10-9.下田奉行の上申
通貨問題の落着
3月6日の会談。ハリスは「通貨問題が再びむしかえされたが、繰りかえし、これで12回目にもなった(「ハリス日本滞在記(中)/坂田精一訳」P192)」と書いています。
しかし、ここで日本側から交換比率はハリスの要求通り、つまり1ドルにつき3分がの交換が認められます。そして、改鋳費も6%として提案するのです。当初の25%からは大幅に減額されています。ハリスは、これまでの日本の「25%でなければ損をする」といった主張との落差に「これらの人たちの虚言は、あらゆる人間の信用をなくすものだ」(「「ハリス日本滞在記(中)/坂田精一訳」P193」)と非難しています。

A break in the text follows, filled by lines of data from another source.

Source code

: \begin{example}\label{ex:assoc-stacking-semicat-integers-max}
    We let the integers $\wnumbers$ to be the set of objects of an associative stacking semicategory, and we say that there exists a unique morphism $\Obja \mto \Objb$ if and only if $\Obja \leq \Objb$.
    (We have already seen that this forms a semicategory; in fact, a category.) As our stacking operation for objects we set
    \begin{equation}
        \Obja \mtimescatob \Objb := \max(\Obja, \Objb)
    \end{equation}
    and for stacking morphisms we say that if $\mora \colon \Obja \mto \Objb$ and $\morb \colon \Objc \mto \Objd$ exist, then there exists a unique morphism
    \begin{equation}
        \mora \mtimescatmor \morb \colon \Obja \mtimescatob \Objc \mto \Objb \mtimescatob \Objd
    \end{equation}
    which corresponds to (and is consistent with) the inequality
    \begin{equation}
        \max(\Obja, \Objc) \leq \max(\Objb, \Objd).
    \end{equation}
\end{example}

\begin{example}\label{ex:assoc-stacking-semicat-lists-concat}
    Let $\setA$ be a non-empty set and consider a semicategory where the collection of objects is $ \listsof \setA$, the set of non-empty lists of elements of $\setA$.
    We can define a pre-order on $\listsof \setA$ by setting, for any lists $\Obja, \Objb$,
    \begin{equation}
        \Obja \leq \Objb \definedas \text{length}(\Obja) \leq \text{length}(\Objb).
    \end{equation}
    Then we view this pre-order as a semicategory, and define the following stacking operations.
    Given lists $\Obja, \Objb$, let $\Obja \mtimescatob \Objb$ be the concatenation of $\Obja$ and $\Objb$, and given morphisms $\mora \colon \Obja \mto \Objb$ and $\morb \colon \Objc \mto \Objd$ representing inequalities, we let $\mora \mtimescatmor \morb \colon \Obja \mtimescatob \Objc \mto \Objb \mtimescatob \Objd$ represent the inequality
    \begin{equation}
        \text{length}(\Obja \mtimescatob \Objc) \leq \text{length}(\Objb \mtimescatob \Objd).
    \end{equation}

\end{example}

とはいえ、交換比率の要求が通ったことには満足し、自らが勝ち取った成果として自画自賛しています。日本にとっては、価値が3分の1に低下したことになります。この極めて重要な交換比率を、なぜこのように落着させたのでしょうか。おそらく、この時点では「通商」自体を大幅に認めるつもりはなかったので、そう大した問題にはならないと考えていたからだと思います。また、「銀」の品位を大幅に貶めていた日本の銀貨を、外国に知られることが幕府の権威の喪失となることを恐れ、それが露見することを防ぐといったことに重きが置かれたのかもしれません。
アメリカ人の居住問題
3月10日。この日、「私は翌日の会合を約して、きわめて険悪な会見を閉じた」(「「ハリス日本滞在記(中)/坂田精一訳」P201」)と記しました。議題はオランダとの仮協約の内容です。日本側の「それは正式な条約文ではない」という訴えに対し、ハリスはそれを認めず、その応酬に終始した会談でした。これまでの経緯から、「日本人は嘘つきだ」という気持ちを拭いきれないハリス相手に、奉行らは相当に苦労したことが伺えます。

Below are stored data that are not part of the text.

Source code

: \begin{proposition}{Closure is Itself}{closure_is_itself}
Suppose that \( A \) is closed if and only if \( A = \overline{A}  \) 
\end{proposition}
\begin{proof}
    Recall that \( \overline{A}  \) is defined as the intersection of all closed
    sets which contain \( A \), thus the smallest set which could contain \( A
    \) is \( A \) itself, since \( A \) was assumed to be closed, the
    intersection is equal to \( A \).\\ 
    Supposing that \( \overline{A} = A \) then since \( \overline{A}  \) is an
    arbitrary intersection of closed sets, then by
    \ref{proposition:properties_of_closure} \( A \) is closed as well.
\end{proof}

翌日の会談でハリスは、通貨問題(改鋳費)以外の未決事項について、満足できる回答が得られるなら、それについて譲歩できると、奉行らに伝えました。奉行はアメリカ人の居住問題と領事の権利については、その要求を書面にして提出するよう求め、ハリスはそれに応じます。そうしてそれを検討するための時間を確保するために、しばらく交渉は中断することになりました。
下田奉行からの江戸への上申
奉行らは3月12日の日付で2月26日に受け取ったハリスからの要求項目、並びに交渉過程、そしてそれへの方針をまとめた長文の意見書を江戸へ送りました。まとめてみます。
内外貨幣は同種同量をもって交換し、5%の改鋳費をだすこと →5%は承服できないので、これを増やすことを交渉中
食料と石炭を入手する場所として、長崎港をアメリカ人にも開くこと →承認予定
食料が欠乏してしかも貨幣をもたないアメリカ船にたいして、品物で支払いをすることができるようにすべきこと →承認予定
日本で罪を犯したアメリカ人は、領事の審理を受け、もし有罪ならばアメリカの法律によって罰すること →承認予定
アメリカ人が土地を賃借し、建物を自由に購入・建築・修繕・改造する権利と、このような目的のためアメリカ人が必要とするときは、いつでも資材と労力を供給されるべきこと →先方との誤解を指摘し、拒否予定
総領事およびその使用人は、総領事とその家族のために買物をする権利を有し、支払は日本役人の介入なしに直接販売人になすべきこと →総領事ハリスに限って承認
下田および箱館における遊歩範囲を、総領事としてのハリスに適用しないで、日本全国を彼の総領事職権のなかに包含させるべきこと →拒否予定
3月13日、ハリスは奉行らに提出を求められていた2つの問題(アメリカ人の居住問題と領事の権利)についての書面を奉行に提出しました。その末尾に「この二つの問題の拒絶は、両国間の好感情を危うくし、それは私の望むところではないと同時に、あなた方にとっても悲しむところとなるであろう」(出所:「ハリス日本滞在記(中)/坂田精一」P205)との脅しを忘れませんでした。
3月28日、ハリスを訪れた森山は、ハリスからの「江戸では外国人との交際はどのように考えられているのか」とういう質問に、「10人中3人は即時開国、2人は同意はするが引き延ばしを主張、3人は実力を行使されれば屈服、2人は最後まで戦う」とハリスに回答した(出所:「ハリス日本滞在記(中)/坂田精一」P209)。
下田奉行とハリスの見事なたとえ
3月30日。奉行井上がハリスを訪問しました。交渉はなく、挨拶程度(ご機嫌伺か)でしたが、この時井上はハリスに
「日本は両親の手元で大事に育てられてきた生娘である。そんな生娘が、芸妓の振る舞いをみてただ驚くばかりで、自分が芸妓のようになろうにも、すぐにはなれない」と言います。日本は「生娘」だと喩えたのです。
それに対して、ハリスは
「日本は千歳の老人である。2百年前はその智勇は世界に対して大いに優れていたが、その後眠ってしまった。世界は大いに進歩したのに、変わらず眠ったままなので、世界がその目を覚まそうとしている。日本は虎のように俊足なのに、自ら鎖でその足を縛っているままだ」と返しています(出所:「ハリス日本滞在記(中)/坂田精一訳」P211)。
日本が認識する自らの立場と、世界が日本に為そうとしている例え話しが、言い得て妙だと思います。